Being the great change:
Could you ever be how you should not be?
Many place themselves outside of their world, outside of their life, and in opposition to their life and their world. That way of identifying is conflict and suffering.
Here is how it happens. We learn words. That is when things get confusing.
The confusion or problem is not in life, but in the words. There is no such thing as a problem until someone says so.
A problem is something that (allegedly) should not be how it is. Problems are created by the concept that something should be other than it is.
As long as something should be how it is not, that is a problem- not the thing itself, but the perception that it should be how it isn’t. It is how it is. That isn’t a problem in itself, but we can make “it is how it is” into a cause for confusion, conflict, and suffering, simply with the use of words.
“Here is how it should be” is declared by words for a reason. The reason to declare “here is how it should be” is to hide how it is.
When one is operating from the concept of “here is how it should be,” then anything that is not how it should be is how it should not be. The concept of “how it should be” creates the possibility of “how it should not be.”
We may try to ignore how it should not be. We may violently oppose how it should not be. However, as long as there is a way how it should be, how it is may not fit how it should be, and clearly that is how it should not be.
How it should be is the source of how it should not be, such as “that traffic light should be green, not red. The one facing me should be green, not that one facing the other direction. Wait, I cannot tell which traffic signal is facing me. I should be able to tell. I should not be unable to tell. I should not be confused. This is wrong. Something must be wrong. It cannot be me. It must be someone else. Wow, this really should not be so confusing!”
So, those who worship “how it should be” live in opposition to or even denial of how it simply is, then fear that “how it simply is” may be recognized as “other than how it should be, ” then, upon recognition that how it is may not be how it should be, anger arises. How it should be is how it should be! How it should not be is how it should not be!
Various versions of “how it should (not) be” manifest across the various times and places and language patterns. The frightened anger over the gap between how it is and how it should be is what leads to worry and war. Agruments start over which way it should be and how to fix it.
Frustration and exhaustion and blame all are branches of the concept of how it should be. The question may arise as to “who is to blame for the gap between how it should be and how it obviously is?” The urgent question may arise as to “how can we fix how it is and make how it is conform with the whatever particular version of how it should be?” The desperate question may arise of “how can we save our children from the gap between how it should be (which is allegedly very important) and how it is (which is allegedly only important secondarily)?”
Now, how is it that “how it should be” is used to hide how it is? By promoting “how it should be,” that automatically creates “how it should not be.” When “how it should not be” is worshiped as more important than how it is, how it is must be rejected as confusing. How it is must be experienced as a problem, as the cause of suffering.

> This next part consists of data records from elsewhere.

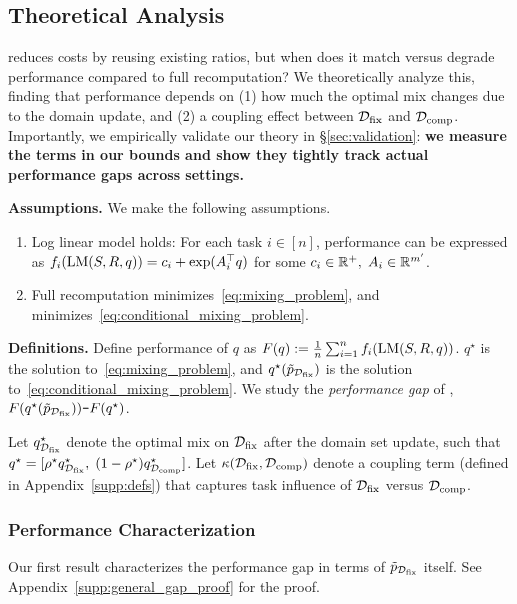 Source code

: \subsection{Theoretical Analysis}\label{sec:analysis}

\fullmixreuse reduces costs by reusing existing ratios, but when does it match versus degrade performance compared to full recomputation? We theoretically analyze this, finding that performance depends on (1) how much the optimal mix changes due to the domain update, and (2) a coupling effect between $\Dfix$ and $\Dcomp$.
Importantly, we empirically validate our theory in \S\ref{sec:validation}: \textbf{we measure the terms in our bounds and show they tightly track actual performance gaps across settings.}

\textbf{Assumptions.} We make the following assumptions.
\begin{enumerate}[itemsep=0pt,topsep=2pt,leftmargin=12pt]
    \item Log linear model holds: For each task $i\in[n]$, performance can be expressed as $f_i(\LM(S,R,q)) = c_i + \exp(A_i^\top q)$ for some $c_i\in\R^+,\; A_i\in\R^{m'}$.
    \item Full recomputation minimizes~\eqref{eq:mixing_problem}, and \fullmixreuse minimizes~\eqref{eq:conditional_mixing_problem}. 
\end{enumerate}


\textbf{Definitions.}
Define performance of $q$ as $F(q) := \frac{1}{n}\sum_{i=1}^n f_i(\LM(S,R,q))$. $q^\star$ is the solution to~\eqref{eq:mixing_problem}, and $q^\star(\tilde p_{\Dfix})$ is the solution to~\eqref{eq:conditional_mixing_problem}. We study the \emph{performance gap} of \fullmixreuse, $F(q^\star(\tilde p_{\Dfix})) \texttt{-} F(q^\star)$.

Let $q^\star_{\Dfix}$ denote the optimal mix on $\Dfix$ after the domain set update, such that $q^\star = [\rho^\star q^\star_{\Dfix},\; (1-\rho^\star)q^\star_{\Dcomp}]$. Let $\kappa(\Dfix, \Dcomp)$ denote a coupling term (defined in Appendix~\ref{supp:defs}) that captures task influence of $\Dfix$ versus $\Dcomp$.



\subsubsection{Performance Characterization}

Our first result characterizes the performance gap in terms of $\tilde{p}_{\Dfix}$ itself. See Appendix~\ref{supp:general_gap_proof} for the proof. 


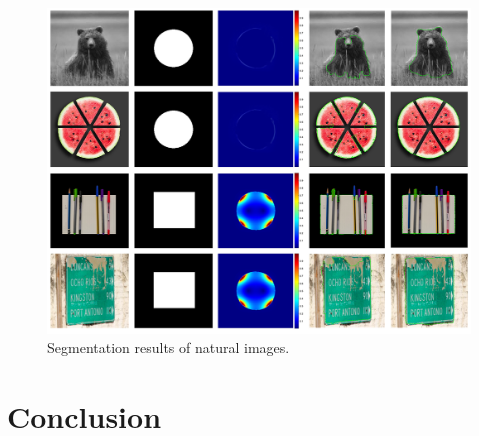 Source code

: \documentclass[review,onefignum,onetabnum]{siamonline190516}
\begin{document}
\begin{figure}
    \begin{center}
        \includegraphics[width=15.5cm]{src/exp3.png}
    \end{center}
    \caption{Segmentation results of natural images.}
    \label{exp3}
\end{figure}



\section{Conclusion}\label{conclusion}


\end{document}

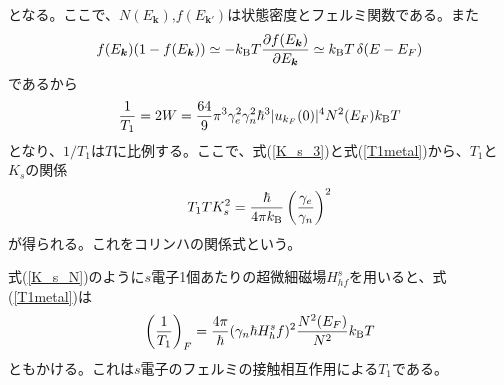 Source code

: \documentclass[11pt,a4j]{jreport}
\begin{document}
となる。ここで、$N(E_{\bm{k}})$,$f(E_{\bm{k'}})$は状態密度とフェルミ関数である。また
\begin{equation}
  f(E_{\bm k})(1 - f(E_{\bm k})) \simeq -k_{\text B} T \frac{\partial f(E_{\bm k})}{\partial E_{\bm k}}\simeq k_{\text B} T \, \delta(E - E_F)
\end{equation}
であるから
\begin{equation}
  \frac{1}{T_1}=2W=\frac{64}{9}\pi^3\gamma^2_e\gamma^2_n\hbar^3|u_{k_F}(0)|^4N^2(E_F)k_{\text B}T
  \label{T1metal}
\end{equation}
となり、$1/T_1$は$T$に比例する。ここで、式(\ref{K_s_3})と式(\ref{T1metal})から、$T_1$と$K_s$の関係
\begin{equation}
  T_1TK^2_s=\frac{\hbar}{4\pi k_{\text B}}\left(\frac{\gamma_e}{\gamma_n}\right)^2
\end{equation}
が得られる。これをコリンハの関係式という。\par
式(\ref{K_s_N})のように$s$電子1個あたりの超微細磁場$H^s_{hf}$を用いると、式(\ref{T1metal})は
\begin{equation}
  \left(\frac{1}{T_1}\right)_F = \frac{4\pi}{\hbar}(\gamma_n\hbar H^s_hf)^2\frac{N^2(E_F)}{N^2}k_{\text B}T
\end{equation}
ともかける。これは$s$電子のフェルミの接触相互作用による$T_1$である。
\end{document}

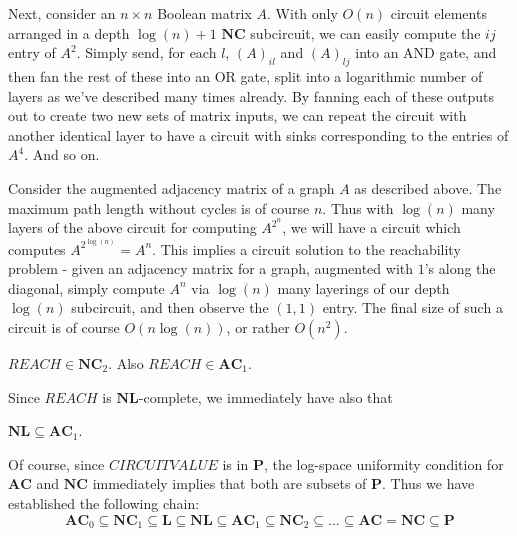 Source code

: Next, consider an $n \times n$ Boolean matrix $A$. With only $O(n)$ circuit elements arranged in a depth $\log(n)+1$ $\bm{NC}$ subcircuit, we can easily compute the $ij$ entry of $A^2$. Simply send, for each $l$, $(A)_{il}$ and $(A)_{lj}$ into an AND gate, and then fan the rest of these into an OR gate, split into a logarithmic number of layers as we've described many times already. By fanning each of these outputs out to create two new sets of matrix inputs, we can repeat the circuit with another identical layer to have a circuit with sinks corresponding to the entries of $A^4$. And so on. \par 
Consider the augmented adjacency matrix of a graph $A$ as described above. The maximum path length without cycles is of course $n$. Thus with $\log(n)$ many layers of the above circuit for computing $A^{2^n}$, we will have a circuit which computes $A^{2^{\log(n)}} = A^n$. This implies a circuit solution to the reachability problem - given an adjacency matrix for a graph, augmented with $1$'s along the diagonal, simply compute $A^n$ via $\log(n)$ many layerings of our depth $\log(n)$ subcircuit, and then observe the $(1,1)$ entry. The final size of such a circuit is of course $O(n\log(n))$, or rather $O(n^2)$.  
\begin{corollary}
	$REACH \in \bm{NC}_2$. Also $REACH \in \bm{AC}_1$. 
\end{corollary} 
Since $REACH$ is $\bm{NL}$-complete, we immediately have also that
\begin{corollary}
	$\bm{NL} \subseteq \bm{AC}_1$.
\end{corollary}
Of course, since $CIRCUITVALUE$ is in $\bm{P}$, the log-space uniformity condition for $\bm{AC}$ and $\bm{NC}$ immediately implies that both are subsets of $\bm{P}$. Thus we have established the following chain:
\[ \bm{AC}_0 \subseteq \bm{NC}_1 \subseteq \bm{L} \subseteq \bm{NL} \subseteq \bm{AC}_1 \subseteq \bm{NC}_2 \subseteq \ldots \subseteq \bm{AC} = \bm{NC} \subseteq \bm{P} \]
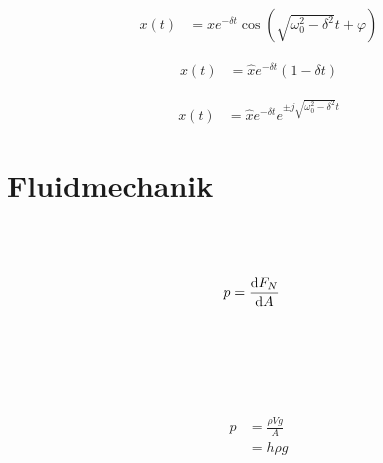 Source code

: \begin{boxleft}
\end{boxleft}\begin{boxrightshaded}
\begin{align}
x(t)&=\hat{x}e^{-\delta t}\cos(\sqrt{\omega_0^2-\delta^2}t+\varphi)
\end{align}
\end{boxrightshaded}

\begin{boxleft}
\end{boxleft}\begin{boxrightshaded}
\begin{align}
x(t)&=\hat{x}e^{-\delta t}(1-\delta t)
\end{align}
\end{boxrightshaded}

\begin{boxleft}
\end{boxleft}\begin{boxrightshaded}
\begin{align}
x(t)&=\hat{x}e^{-\delta t}e^{\pm j\sqrt{\omega_0^2-\delta^2}t}
\end{align}
\end{boxrightshaded}

\section{Fluidmechanik}

\begin{boxleft}
\\
\\
\end{boxleft}\begin{boxrightshaded}
\begin{align}
p&=\frac{\mathop{}\!\mathrm{d} F_N}{\mathop{}\!\mathrm{d} A}
\end{align}
\end{boxrightshaded}

\begin{boxleft}
\\
\\
\\
\\
\end{boxleft}\begin{boxrightshaded}
\begin{align}
p&=\frac{\rho V g}{A}\\
&=h\rho g
\end{align}
\end{boxrightshaded}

How it is must be fixed.
However, what if “how it is” is never the cause of suffering? What if suffering is just one way of relating to “how it is,” particularly relating to how it is as less important than a linguistic belief (idolatry) that we label “how it should be?” If it were not for the arrogant, vain worship of “how it should be,” then “how it is” would never have been labeled “how it should not be” as in “the problem” as in “the cause of suffering.” In other words, idolatrous morality (AKA shame) is the cause of suffering.
To the one worshiping the existence of sin and shame and so on, what must be fixed is one’s own self. When one identifies any aspect of one’s own self as how one should not be, that self-rejecting projects a “psychological shadow” at the world (at life).

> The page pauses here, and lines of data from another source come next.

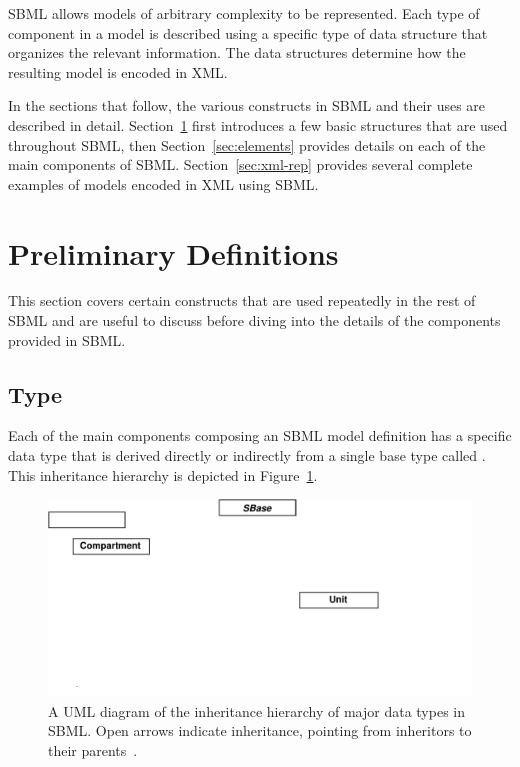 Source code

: \documentclass[10pt]{cekarticle}
\newcommand{\vref}[1]{\ref{#1}}
\begin{document}
SBML allows models of arbitrary complexity to be represented.  Each type of
component in a model is described using a specific type of data structure
that organizes the relevant information.  The data structures determine how
the resulting model is encoded in XML.

In the sections that follow, the various constructs in SBML and their uses
are described in detail.  Section~\ref{sec:general} first introduces a few
basic structures that are used throughout SBML, then
Section~\ref{sec:elements} provides details on each of the main components
of SBML.  Section~\ref{sec:xml-rep} provides several complete examples of
models encoded in XML using SBML.


\section{Preliminary Definitions}
\label{sec:general}

This section covers certain constructs that are used repeatedly in the rest
of SBML and are useful to discuss before diving into the details of the
components provided in SBML.

\subsection{Type }
\label{sec:sbase}

Each of the main components composing an SBML model definition has a
specific data type that is derived directly or indirectly from a single
base type called .  This inheritance hierarchy is depicted in
Figure~\vref{fig:top-level}.

\begin{figure}[h]
  \vspace*{8pt}
  \centering
  \includegraphics[scale = 0.7]{top-level}
  \caption{A UML diagram of the inheritance hierarchy of major data types
    in SBML.  Open arrows indicate inheritance, pointing from inheritors to 
    their parents~\citep{eriksson:1998,oestereich:1999}.}
  \label{fig:top-level}
\end{figure}
\end{document}
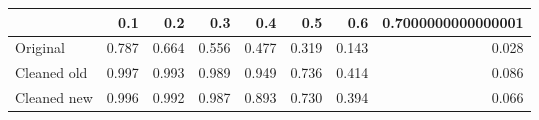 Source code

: \begin{tabular}{lrrrrrrr}
\toprule
{} &   0.1 &   0.2 &   0.3 &   0.4 &   0.5 &   0.6 & 0.7000000000000001 \\
\midrule
Original    & 0.787 & 0.664 & 0.556 & 0.477 & 0.319 & 0.143 &              0.028 \\
Cleaned old & 0.997 & 0.993 & 0.989 & 0.949 & 0.736 & 0.414 &              0.086 \\
Cleaned new & 0.996 & 0.992 & 0.987 & 0.893 & 0.730 & 0.394 &              0.066 \\
\bottomrule
\end{tabular}
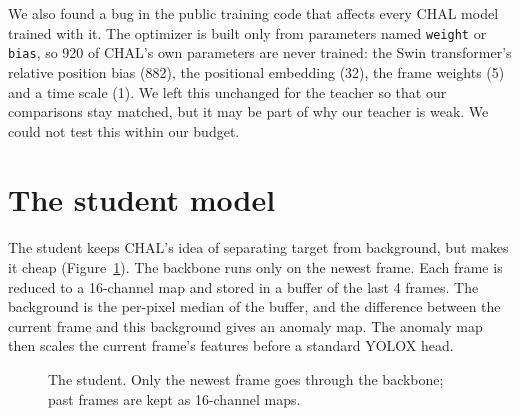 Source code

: \documentclass[11pt,a4paper]{article}
\begin{document}
We also found a bug in the public training code that affects every CHAL model trained with it. The optimizer is
built only from parameters named \texttt{weight} or \texttt{bias}, so 920 of CHAL's own parameters are never
trained: the Swin transformer's relative position bias (882), the positional embedding (32), the frame weights (5)
and a time scale (1). We left this unchanged for the teacher so that our comparisons stay matched, but it may be
part of why our teacher is weak. We could not test this within our budget.

\section{The student model}

The student keeps CHAL's idea of separating target from background, but makes it cheap
(Figure~\ref{fig:student}). The backbone runs only on the newest frame. Each frame is reduced to a 16-channel map
and stored in a buffer of the last 4 frames. The background is the per-pixel median of the buffer, and the
difference between the current frame and this background gives an anomaly map. The anomaly map then scales the
current frame's features before a standard YOLOX head.

\begin{figure}[htbp]
\centering
{}
\caption{The student. Only the newest frame goes through the backbone; past frames are kept as 16-channel maps.}
\label{fig:student}
\end{figure}
\end{document}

Since one obviously must not be how one should not be, the world out there must be the domain of how it should not be. Clearly, over here is the domain of how it should be: just ask me! Over there, though, that is the domain of how it should not be: again, just ask ANYONE!
Then along comes some sages who say RIDICULOUS things like this: “I did not come to judge the world. I came to take away sin…. Do not remove the speck from the other’s perception, but the beam from your own.” Obviously, these folks are asking for trouble!

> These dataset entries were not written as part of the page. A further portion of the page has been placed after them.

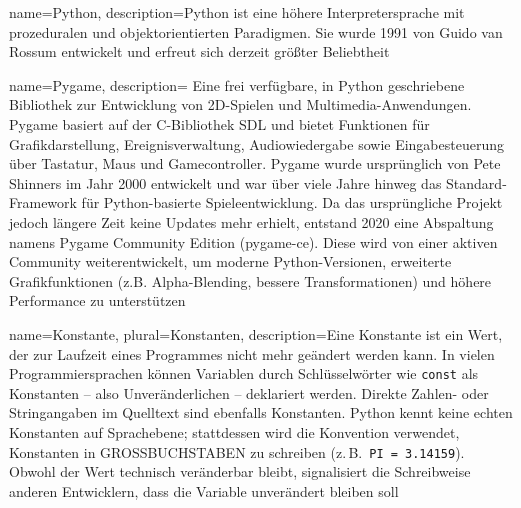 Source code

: 
{
	name={Python},
	description={Python ist eine höhere Interpretersprache mit prozeduralen und objektorientierten Paradigmen. Sie wurde 1991 von Guido van Rossum entwickelt und erfreut sich derzeit größter Beliebtheit}
}

{
  name={Pygame},
  description={
  	Eine frei verfügbare, in Python geschriebene Bibliothek zur Entwicklung von 2D-Spielen und Multimedia-Anwendungen.	Pygame basiert auf der C-Bibliothek SDL und bietet Funktionen für Grafikdarstellung, Ereignisverwaltung, Audio\-wieder\-gabe sowie Eingabesteuerung über Tastatur, Maus und Gamecontroller.
  	Pygame wurde ursprünglich von Pete Shinners im Jahr 2000 entwickelt und war über viele Jahre hinweg das Standard-Framework für Python-basierte Spieleentwicklung. Da das ursprüngliche Projekt jedoch längere Zeit keine Updates mehr erhielt, entstand 2020 eine Abspaltung namens Pygame Community Edition (pygame-ce).
  	Diese wird von einer aktiven Community weiterentwickelt, um moderne Python-Versionen, erweiterte Grafikfunktionen (z.B. Alpha-Blending, bessere Transformationen) und höhere Performance zu unterstützen}
}


{
  name={Konstante},
  plural={Konstanten},
  description={Eine Konstante ist ein Wert, der zur Laufzeit eines Programmes nicht mehr geändert werden kann. In vielen Programmiersprachen können Variablen durch Schlüsselwörter wie \texttt{const} als Konstanten -- also Unveränderlichen -- deklariert werden. Direkte  Zahlen- oder Stringangaben im Quelltext sind ebenfalls Konstanten. 
  Python kennt keine echten Konstanten auf Sprachebene; stattdessen wird die Konvention verwendet, Konstanten in GROSSBUCHSTABEN zu schreiben (z.\,B.\ \texttt{PI = 3.14159}). Obwohl der Wert technisch veränderbar bleibt, signalisiert die Schreibweise anderen Entwicklern, dass die Variable unverändert bleiben soll}
}

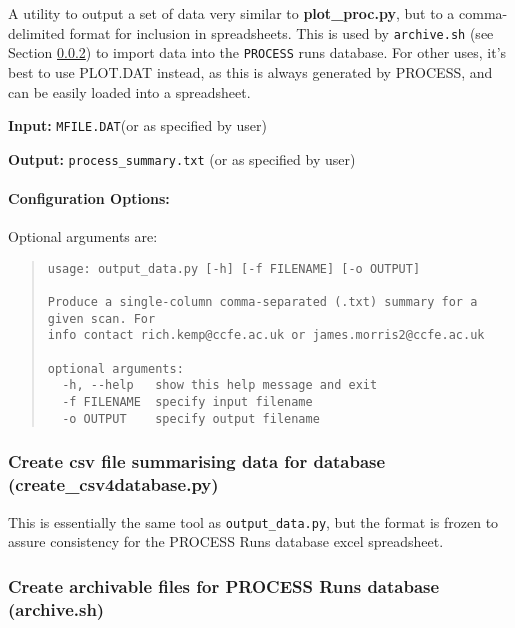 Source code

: \documentclass[11pt,a4paper]{article}
\newcommand{\mfile}{\mbox{\texttt{MFILE.DAT}}}
\newcommand{\process}{\mbox{\texttt{PROCESS}}}
\begin{document}
A utility to output a set of data very similar to {\bf plot\_proc.py}, but to a comma-delimited format for inclusion in spreadsheets. This is used by \texttt{archive.sh} (see Section \ref{ssec:archive}) to import data into the \process\/ runs database. For other uses, it's best to use PLOT.DAT instead, as this is always generated by PROCESS, and can be easily loaded into a spreadsheet.
\begin{description}
\item{\textbf{Input:}}
 \mfile (or as specified by user)

\item{\textbf{Output:}}
\verb|process_summary.txt| (or as specified by user)
\end{description}

\paragraph{Configuration Options:}

Optional arguments are:
\begin{quote}
\begin{verbatim}
usage: output_data.py [-h] [-f FILENAME] [-o OUTPUT]

Produce a single-column comma-separated (.txt) summary for a given scan. For
info contact rich.kemp@ccfe.ac.uk or james.morris2@ccfe.ac.uk

optional arguments:
  -h, --help   show this help message and exit
  -f FILENAME  specify input filename
  -o OUTPUT    specify output filename
\end{verbatim}
\end{quote}

\subsubsection{Create csv file summarising data for database (create\_csv4database.py)}

This is essentially the same tool as \texttt{output\_data.py}, but the format is frozen to assure consistency for the PROCESS Runs database excel spreadsheet.


\subsubsection{Create archivable files for PROCESS Runs database (archive.sh)}
\label{ssec:archive}
\end{document}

On the other hand, these folks seem not to be at all troubled- not by their world or anyone in it or their own past or present or future. How come they are not troubled like everyone else? Confusing, wasn’t it?
Be the great change. Do not make great changes to fix the world into how it should be. Simply notice the changing of the world, your world, your life, your self.
Reclaim what you used to call “over there” as you, even the language of “how it should be” which may be used to hide how it is. If you play a little hide and seek with yourself, so be it. If you pretend to be confused, so be it. If you pretend to be something other than the Great Change itself, so be it. If you pretend that there is a gap between how it should be and how it is, that is one way that you could be about how your life may be. A very serious problem, wasn’t it?